Pulmonary hypertension (PH) is an incurable, life-threatening disease. This reality is a gaping wound that patients and loved ones try to cover and protect with hope. But at some point, we are all forced to peek under the bandage.
What do we do when PH starts progressing, treatments stop helping, and difficult decisions need to be made?
When my son declined, we listed him for a heart and double-lung transplant. I have leaned on PHamily throughout his PH and post-transplant experiences and recommend that others do the same. Don’t be shy in accepting the love and support of those who understand the journey. But also don’t be stubborn and turn down help from outside the community. Allow family and friends to express their compassion by assisting in whatever way they can.
Christina Doak shares her thoughts about the value of self-care: “You cannot make good decisions with a huge lack of sleep.” Christina’s daughter, Katy, battled through PH, a double-lung transplant, and cancer. Throughout those difficult times, Christina accepted help from others by allowing them to stay with her child while she took time to eat and sleep.
She says it’s important to be kind to doctors and nurses, but adds that loved ones shouldn’t hesitate to ask as many questions as they need to.
Most of all, Christina adds, “Never give up hope until you know it’s the end.” She says that Katy was able to rally at least three times when doctors thought she wouldn’t make it.
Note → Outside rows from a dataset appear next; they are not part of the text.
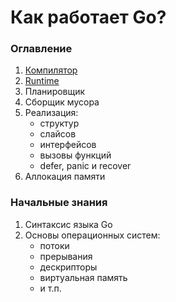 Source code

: # Как работает Go?

### Оглавление

1) [Компилятор](https://github.com/alexKudryavtsev-web/how-golang-works/blob/main/Compiler.md)
2) [Runtime](https://github.com/alexKudryavtsev-web/how-golang-works/blob/main/Runtime.md)
3) Планировщик
4) Сборщик мусора
5) Реализация: 
    - структур
    - слайсов
    - интерфейсов
    - вызовы функций
    - defer, panic и recover
6) Аллокация памяти

### Начальные знания

1) Синтаксис языка Go
2) Основы операционных систем:
    - потоки
    - прерывания
    - дескрипторы
    - виртуальная память
    - и т.п.
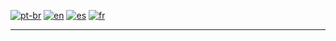 
[![pt-br](https://img.shields.io/badge/portugu%C3%AAs-8A2BE2)](https://github.com/andlacerda)
[![en](https://img.shields.io/badge/english-05A8AA)](https://github.com/andlacerda)
[![es](https://img.shields.io/badge/espan%C3%B5l-DC602E)](https://github.com/andlacerda)
[![fr](https://img.shields.io/badge/fran%C3%A7ais-3F612D)](https://github.com/andlacerda)
<hr>
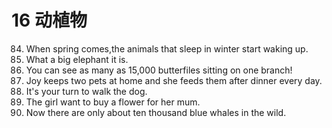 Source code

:# 16 动植物
84. When spring comes,the animals that sleep in winter start waking up.
1. What a big elephant it is.
1. You can see as many as 15,000 butterfiles sitting on one branch!
1. Joy keeps two pets at home and she feeds them after dinner every day.
1. It's your turn to walk the dog.
1. The girl want to buy a flower for her mum.
1. Now there are only about ten thousand blue  whales in the wild.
But when her daughter faced serious complications after a bone marrow transplant, Christina knew the end had arrived.
For parents whose kids are struggling, Becky Anderson’s advice is pure and simple: “Just love them.” Her daughter, Isabella, had PH and passed away six months after receiving a heart and double-lung transplant. She emphasizes how important it was to be her daughter’s voice and advocate through all of it. “Make sure your child knows you are there fighting for them,” Becky says. “Trust your gut; no one knows your child like you do.”
Julie Keeton encourages congenital heart and pulmonary hypertension families to get involved with the Pediatric Advanced Care Team at their hospital. Their PACT team was instrumental in giving her son Weston the best quality of life possible. The physical and emotional support that they provide is not just for hospice, but also for any stage of illness.
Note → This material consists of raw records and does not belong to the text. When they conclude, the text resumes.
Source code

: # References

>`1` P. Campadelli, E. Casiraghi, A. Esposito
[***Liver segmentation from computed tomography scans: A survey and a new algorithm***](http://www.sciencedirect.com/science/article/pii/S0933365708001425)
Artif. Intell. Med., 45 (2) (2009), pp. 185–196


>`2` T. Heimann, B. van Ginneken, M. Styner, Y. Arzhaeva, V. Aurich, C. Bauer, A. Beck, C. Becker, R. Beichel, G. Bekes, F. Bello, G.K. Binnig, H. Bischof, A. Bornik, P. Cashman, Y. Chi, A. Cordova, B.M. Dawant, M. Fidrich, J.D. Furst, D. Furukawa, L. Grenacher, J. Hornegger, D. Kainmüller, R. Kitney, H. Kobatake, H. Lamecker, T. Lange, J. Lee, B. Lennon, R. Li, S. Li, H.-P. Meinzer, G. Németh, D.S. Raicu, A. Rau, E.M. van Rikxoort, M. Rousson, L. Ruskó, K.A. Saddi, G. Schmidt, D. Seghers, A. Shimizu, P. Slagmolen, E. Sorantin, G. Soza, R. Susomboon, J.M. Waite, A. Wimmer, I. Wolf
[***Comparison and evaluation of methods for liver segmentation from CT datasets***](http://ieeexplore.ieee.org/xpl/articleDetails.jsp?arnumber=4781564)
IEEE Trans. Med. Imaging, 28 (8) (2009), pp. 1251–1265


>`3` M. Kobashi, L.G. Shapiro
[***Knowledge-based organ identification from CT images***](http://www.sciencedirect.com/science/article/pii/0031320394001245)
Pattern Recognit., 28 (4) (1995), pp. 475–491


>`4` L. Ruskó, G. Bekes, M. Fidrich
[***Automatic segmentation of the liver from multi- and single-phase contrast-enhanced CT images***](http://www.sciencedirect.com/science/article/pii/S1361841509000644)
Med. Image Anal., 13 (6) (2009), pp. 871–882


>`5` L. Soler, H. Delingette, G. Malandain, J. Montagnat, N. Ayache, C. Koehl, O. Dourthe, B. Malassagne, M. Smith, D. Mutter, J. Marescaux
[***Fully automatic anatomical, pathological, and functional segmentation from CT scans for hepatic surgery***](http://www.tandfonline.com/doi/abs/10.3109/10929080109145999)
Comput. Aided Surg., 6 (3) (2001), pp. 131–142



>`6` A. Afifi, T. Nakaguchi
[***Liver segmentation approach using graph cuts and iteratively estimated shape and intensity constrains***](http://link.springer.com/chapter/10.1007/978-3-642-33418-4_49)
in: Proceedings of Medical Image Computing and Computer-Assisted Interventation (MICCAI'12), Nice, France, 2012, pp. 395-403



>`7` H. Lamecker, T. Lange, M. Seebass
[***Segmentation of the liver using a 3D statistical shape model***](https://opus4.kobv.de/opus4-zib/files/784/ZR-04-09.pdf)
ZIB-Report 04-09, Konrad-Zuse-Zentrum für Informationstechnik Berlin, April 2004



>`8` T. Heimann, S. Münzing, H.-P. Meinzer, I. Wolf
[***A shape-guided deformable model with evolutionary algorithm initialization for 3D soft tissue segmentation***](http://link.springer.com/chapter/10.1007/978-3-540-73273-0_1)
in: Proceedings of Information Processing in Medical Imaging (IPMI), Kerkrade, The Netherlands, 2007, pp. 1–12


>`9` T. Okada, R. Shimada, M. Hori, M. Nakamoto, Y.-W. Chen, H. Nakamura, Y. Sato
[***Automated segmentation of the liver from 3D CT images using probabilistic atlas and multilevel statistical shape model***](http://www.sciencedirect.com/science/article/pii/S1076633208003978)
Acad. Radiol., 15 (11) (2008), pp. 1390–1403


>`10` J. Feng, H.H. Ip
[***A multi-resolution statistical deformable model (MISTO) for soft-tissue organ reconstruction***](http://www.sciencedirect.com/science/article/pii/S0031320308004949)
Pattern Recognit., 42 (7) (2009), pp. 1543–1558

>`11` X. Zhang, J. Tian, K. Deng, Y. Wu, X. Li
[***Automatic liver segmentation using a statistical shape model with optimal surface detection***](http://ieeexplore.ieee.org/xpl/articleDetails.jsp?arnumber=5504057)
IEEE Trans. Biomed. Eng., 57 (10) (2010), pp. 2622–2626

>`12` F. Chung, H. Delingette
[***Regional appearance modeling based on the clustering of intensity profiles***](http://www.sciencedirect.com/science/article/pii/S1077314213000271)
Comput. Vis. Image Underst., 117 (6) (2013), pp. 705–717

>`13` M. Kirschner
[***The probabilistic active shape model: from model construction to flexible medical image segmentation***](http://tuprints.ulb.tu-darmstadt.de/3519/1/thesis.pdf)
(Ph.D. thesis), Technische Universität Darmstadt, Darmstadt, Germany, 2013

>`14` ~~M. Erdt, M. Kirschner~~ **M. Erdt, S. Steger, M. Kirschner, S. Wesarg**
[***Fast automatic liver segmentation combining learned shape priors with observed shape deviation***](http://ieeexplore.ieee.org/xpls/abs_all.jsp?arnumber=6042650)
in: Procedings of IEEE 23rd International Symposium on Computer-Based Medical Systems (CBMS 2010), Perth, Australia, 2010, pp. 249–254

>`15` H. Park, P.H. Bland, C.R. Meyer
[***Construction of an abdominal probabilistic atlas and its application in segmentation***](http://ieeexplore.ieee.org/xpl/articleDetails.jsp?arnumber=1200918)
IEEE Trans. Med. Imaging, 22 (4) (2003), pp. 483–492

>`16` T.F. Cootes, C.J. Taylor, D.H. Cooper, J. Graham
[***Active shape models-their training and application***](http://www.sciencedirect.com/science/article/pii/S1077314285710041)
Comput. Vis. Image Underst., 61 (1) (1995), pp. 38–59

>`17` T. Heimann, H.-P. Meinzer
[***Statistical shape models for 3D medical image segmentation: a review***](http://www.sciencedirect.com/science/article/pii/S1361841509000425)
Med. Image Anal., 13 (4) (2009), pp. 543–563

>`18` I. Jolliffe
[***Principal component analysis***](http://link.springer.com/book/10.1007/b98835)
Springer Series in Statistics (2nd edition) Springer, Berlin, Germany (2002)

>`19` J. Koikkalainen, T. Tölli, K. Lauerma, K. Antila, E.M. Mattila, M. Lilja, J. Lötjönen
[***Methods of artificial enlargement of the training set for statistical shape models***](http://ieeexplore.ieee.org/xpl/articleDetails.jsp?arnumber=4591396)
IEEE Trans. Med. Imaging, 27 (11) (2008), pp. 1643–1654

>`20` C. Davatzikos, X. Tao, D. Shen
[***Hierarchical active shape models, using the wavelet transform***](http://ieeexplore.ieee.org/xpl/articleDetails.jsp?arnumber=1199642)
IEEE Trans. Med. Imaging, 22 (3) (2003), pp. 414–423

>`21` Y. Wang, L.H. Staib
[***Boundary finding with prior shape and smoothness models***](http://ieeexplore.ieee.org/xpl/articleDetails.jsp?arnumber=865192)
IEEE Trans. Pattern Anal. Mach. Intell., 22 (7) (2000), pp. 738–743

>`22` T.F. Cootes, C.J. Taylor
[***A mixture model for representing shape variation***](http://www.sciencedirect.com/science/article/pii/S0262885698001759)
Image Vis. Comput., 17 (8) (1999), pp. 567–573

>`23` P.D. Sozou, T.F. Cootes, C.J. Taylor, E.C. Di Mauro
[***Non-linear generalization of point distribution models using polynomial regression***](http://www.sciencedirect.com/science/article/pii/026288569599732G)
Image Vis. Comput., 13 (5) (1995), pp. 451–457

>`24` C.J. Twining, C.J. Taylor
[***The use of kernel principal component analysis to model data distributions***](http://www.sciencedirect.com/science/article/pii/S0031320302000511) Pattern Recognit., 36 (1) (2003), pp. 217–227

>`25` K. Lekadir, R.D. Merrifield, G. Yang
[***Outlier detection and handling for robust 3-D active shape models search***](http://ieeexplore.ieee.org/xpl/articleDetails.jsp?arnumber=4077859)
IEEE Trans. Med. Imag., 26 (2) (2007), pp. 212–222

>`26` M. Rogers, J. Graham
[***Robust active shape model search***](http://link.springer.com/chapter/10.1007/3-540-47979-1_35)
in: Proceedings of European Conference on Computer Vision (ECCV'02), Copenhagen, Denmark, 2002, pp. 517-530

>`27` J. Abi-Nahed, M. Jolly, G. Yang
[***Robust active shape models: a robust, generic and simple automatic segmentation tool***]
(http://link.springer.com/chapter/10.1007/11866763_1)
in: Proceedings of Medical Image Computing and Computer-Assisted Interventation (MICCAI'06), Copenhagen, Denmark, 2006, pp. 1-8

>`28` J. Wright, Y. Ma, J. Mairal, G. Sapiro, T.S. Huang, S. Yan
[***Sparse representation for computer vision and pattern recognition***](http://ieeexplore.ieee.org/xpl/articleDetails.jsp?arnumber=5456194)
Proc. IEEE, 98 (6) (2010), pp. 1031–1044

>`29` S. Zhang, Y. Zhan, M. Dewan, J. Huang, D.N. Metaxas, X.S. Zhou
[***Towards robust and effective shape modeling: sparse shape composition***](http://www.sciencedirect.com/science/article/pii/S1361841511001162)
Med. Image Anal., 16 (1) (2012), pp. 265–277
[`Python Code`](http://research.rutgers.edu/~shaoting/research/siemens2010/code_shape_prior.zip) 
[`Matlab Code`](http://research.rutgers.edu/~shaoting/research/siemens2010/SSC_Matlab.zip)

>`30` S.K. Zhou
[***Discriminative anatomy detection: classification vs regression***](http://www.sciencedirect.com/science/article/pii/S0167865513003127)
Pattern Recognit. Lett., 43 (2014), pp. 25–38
Christina, Becky, Julie, and two other PH transplant moms, Kathy Groebner and Rhonda Williams, experienced the pain of hope being ripped away, leaving them forever exposed to grief. I recently shared their heartache in a two-part series.
Julie offers the following advice to newly bereaved parents: “Focus on what your child loved and honor that.” Her son had a great appreciation for firefighters. Every year on his death anniversary, her family feeds the crew at their local fire department and encourages others to do the same. “It’s a fun way to celebrate Weston and the people he loved.”
Birthdays are gut-wrenching. Julie, her husband, and Weston’s siblings get through it by selecting and enjoying a cake, ice cream, and dinner that he would have liked. It’s a distraction that helps to keep them from sitting at home and crying all day.
Becky offers her deepest sympathy and love to parents who have lost a child. She understands what it’s like to be a part of a group that no one wants to join. “The next few months you will feel like you can’t breathe,” she says. Her advice is to take time for yourself to grieve and go through the emotions.
“Allow yourself to hurt — be sad, mad, whatever it is, feel it. It’s OK,” she says. How you do that is up to you. “Go to therapy, journal, take walks, or sit in a room and cry.” For Becky, taking the steps she needed to process her emotions helped her to start the healing process.
Every year on Isabella’s birthday, Becky looks forward to organizing a toy drive in her daughter’s memory. “It’s the perfect way to celebrate her life.”
Christina’s wish for grieving parents is that you go easy on yourself. “You did everything you could to help your child,” she says.
Allowing themselves to talk about Katy every day has helped the Doak family, especially Katy’s younger sister, Emily. A counselor explained to Christina that her daughter would process her grief differently as her brain continued to develop: “As she ages, she will be able to process the loss from a different vantage of thinking and experience.”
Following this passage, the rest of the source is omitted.